Friday, May 04, 2007


Monday, July 03, 2006

Irene


I acquired this quaint little mandolin-banjo from a folk festival in August 2005, it hails from the thirties, was owned by a witchy-fingered crone called Irene who apparently had bread where her hair should have been...anyway, I purchased it from Irene's nephew (himself comfortably septugenarian), the action is a little gaping, and the strings quite abrasive, making it a tricky player, still, the determined fretter can yield some truly lovely little sounds if he so cares, and if he cares so little about his fingertips.

Sunday, June 25, 2006

Correspondence



Dear Dennis,

Many thanks for your letter of 20th Feb, and apologies for the tardiness in my response.
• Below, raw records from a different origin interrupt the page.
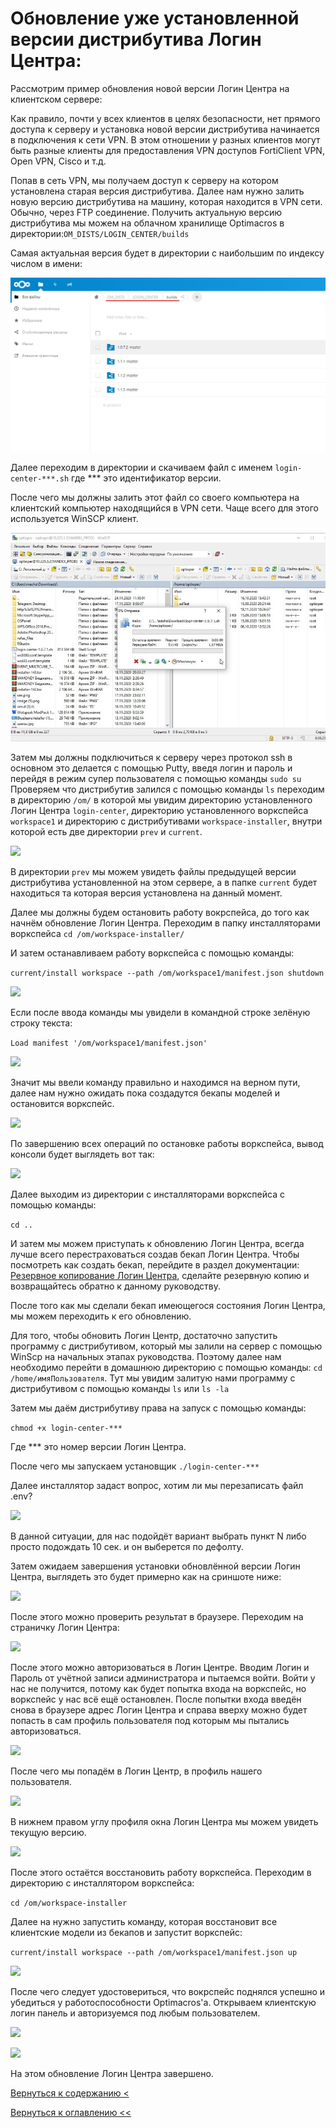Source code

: # Обновление уже установленной версии дистрибутива Логин Центра:

Рассмотрим пример обновления новой версии Логин Центра на клиентском сервере:

Как правило, почти у всех клиентов в целях безопасности, нет прямого доступа к серверу и установка новой версии 
дистрибутива начинается в подключения к сети VPN. В этом отношении у разных клиентов могут быть разные клиенты для 
предоставления VPN доступов FortiClient VPN, Open VPN, Cisco и т.д.

Попав в сеть VPN, мы получаем доступ к серверу на котором установлена старая версия дистрибутива. Далее нам нужно залить
 новую версию дистрибутива на машину, которая находится в VPN сети. Обычно, через FTP соединение. Получить актуальную 
 версию дистрибутива мы можем на облачном хранилище Optimacros в директории:```OM_DISTS/LOGIN_CENTER/builds```

Самая актуальная версия будет в директории с наибольшим по индексу числом в имени:

![](./pictures/lastDistrLc.jpg)

Далее переходим в директории и скачиваем файл с именем ```login-center-***.sh``` где *** это идентификатор версии.

После чего мы должны залить этот файл со своего компьютера на клиентский компьютер находящийся в VPN сети. Чаще всего 
для этого используется WinSCP клиент.


![](./pictures/uploadLc.jpg)

 
Затем мы должны подключиться к серверу через протокол ssh в основном это делается с помощью Putty, введя логин и пароль 
и перейдя в режим супер пользователя с помощью команды ```sudo su``` Проверяем что дистрибутив залился с помощью команды
```ls``` переходим в директорию ```/om/``` в которой мы увидим директорию установленного Логин Центра 
```login-center```, директорию установленного воркспейса ```workspace1``` и директорию с дистрибутивами 
```workspace-installer```, внутри которой есть две директории ```prev``` и ```current```.

![](./pictures/sshPutty1.jpg)

В директории ```prev``` мы можем увидеть файлы предыдущей версии дистрибутива установленной на этом сервере, а в папке 
```current``` будет находиться та которая версия установлена на данный момент.

Далее мы должны будем остановить работу вокрспейса, до того как начнём обновление Логин Центра.
Переходим в папку инсталляторами воркспейса
```cd /om/workspace-installer/```
 
И затем останавливаем работу воркспейса с помощью команды:
 
```current/install workspace --path /om/workspace1/manifest.json shutdown```

![](./pictures/sshPutty3.jpg)

Если после ввода команды мы увидели в командной строке зелёную строку текста: 

```Load manifest '/om/workspace1/manifest.json'```

![](./pictures/sshPutty4.jpg)

Значит мы ввели команду правильно и находимся на верном пути, далее нам нужно ожидать пока создадутся бекапы моделей и 
остановится воркспейс.

![](./pictures/sshPutty5.jpg)

По завершению всех операций по остановке работы воркспейса, вывод консоли будет выглядеть вот так:

![](./pictures/sshPutty6.jpg)

Далее выходим из директории с инсталляторами воркспейса с помощью команды:

`cd ..`

И затем мы можем приступать к обновлению Логин Центра, всегда лучше всего перестраховаться создав бекап Логин Центра.
Чтобы посмотреть как создать бекап, перейдите в раздел документации: [Резервное копирование Логин Центра](reserveLc.md),
сделайте резервную копию и возвращайтесь обратно к данному руководству.

После того как мы сделали бекап имеющегося состояния Логин Центра, мы можем переходить к его обновлению.

Для того, чтобы обновить Логин Центр, достаточно запустить программу с дистрибутивом, который мы залили на сервер с 
помощью WinScp на начальных этапах руководства. Поэтому далее нам необходимо перейти в домашнюю директорию с помощью 
команды: `cd /home/имяПользователя`. Тут мы увидим залитую нами программу с дистрибутивом с помощью команды `ls` или 
`ls -la`

Затем мы даём дистрибутиву права на запуск с помощью команды: 

```chmod +x login-center-***```

Где *** это номер версии Логин Центра.

После чего мы запускаем установщик `./login-center-***`

Далее инсталлятор задаст вопрос, хотим ли мы перезаписать файл .env?

![](./pictures/replaceEnv.jpg)

В данной ситуации, для нас подойдёт вариант выбрать пункт N либо просто подождать 10 сек. и он выберется по дефолту.

Затем ожидаем завершения установки обновлённой версии Логин Центра, выглядеть это будет примерно как на сриншоте ниже:

![](./pictures/lcInstallComplete.jpg)

После этого можно проверить результат в браузере. Переходим на страничку Логин Центра:

![](./pictures/workingLc.jpg)

После этого можно авторизоваться в Логин Центре. Вводим Логин и Пароль от учётной записи администратора и пытаемся 
войти. Войти у нас не получится, потому как будет попытка входа на воркспейс, но воркспейс у нас всё ещё остановлен.
После попытки входа введён снова в браузере адрес Логин Центра и справа вверху можно будет попасть в сам профиль 
пользователя под которым мы пытались авторизоваться.

![](./pictures/pathToProfileLc.jpg)

После чего мы попадём в Логин Центр, в профиль нашего пользователя.

![](./pictures/profileLcUser.jpg)

В нижнем правом углу профиля окна Логин Центра мы можем увидеть текущую версию.

![](./pictures/newVersionLc.jpg)

После этого остаётся восстановить работу воркспейса. Переходим в директорию с инсталлятором воркспейса:

`cd /om/workspace-installer`

Далее на нужно запустить команду, которая восстановит все клиентские модели из бекапов и запустит воркспейс:

```current/install workspace --path /om/workspace1/manifest.json up```

![](./pictures/sshPutty7.jpg)

После чего следует удостовериться, что вокрспейс поднялся успешно и убедиться у работоспособности Optimacros'а. 
Открываем клиентскую логин панель и авторизуемся под любым пользователем.

![](./pictures/loginCenter.jpg)

![](./pictures/controlCheck.jpg)

На этом обновление Логин Центра завершено.

[Вернуться к содержанию <](contents.md)

[Вернуться к оглавлению <<](index.md)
It’s been a chaotic and turbulent period in every conceivable sense, both positively and negatively, as such, I’ve countered your need of an Egyptologist by taking the liberty of responding via new-fangled computer technology, which I hope saves any misinterpretation on your part. Yes, thank you indeed for your gracious and eloquent letter. I very much enjoyed the poem, to which I’ll refer in greater specificity later.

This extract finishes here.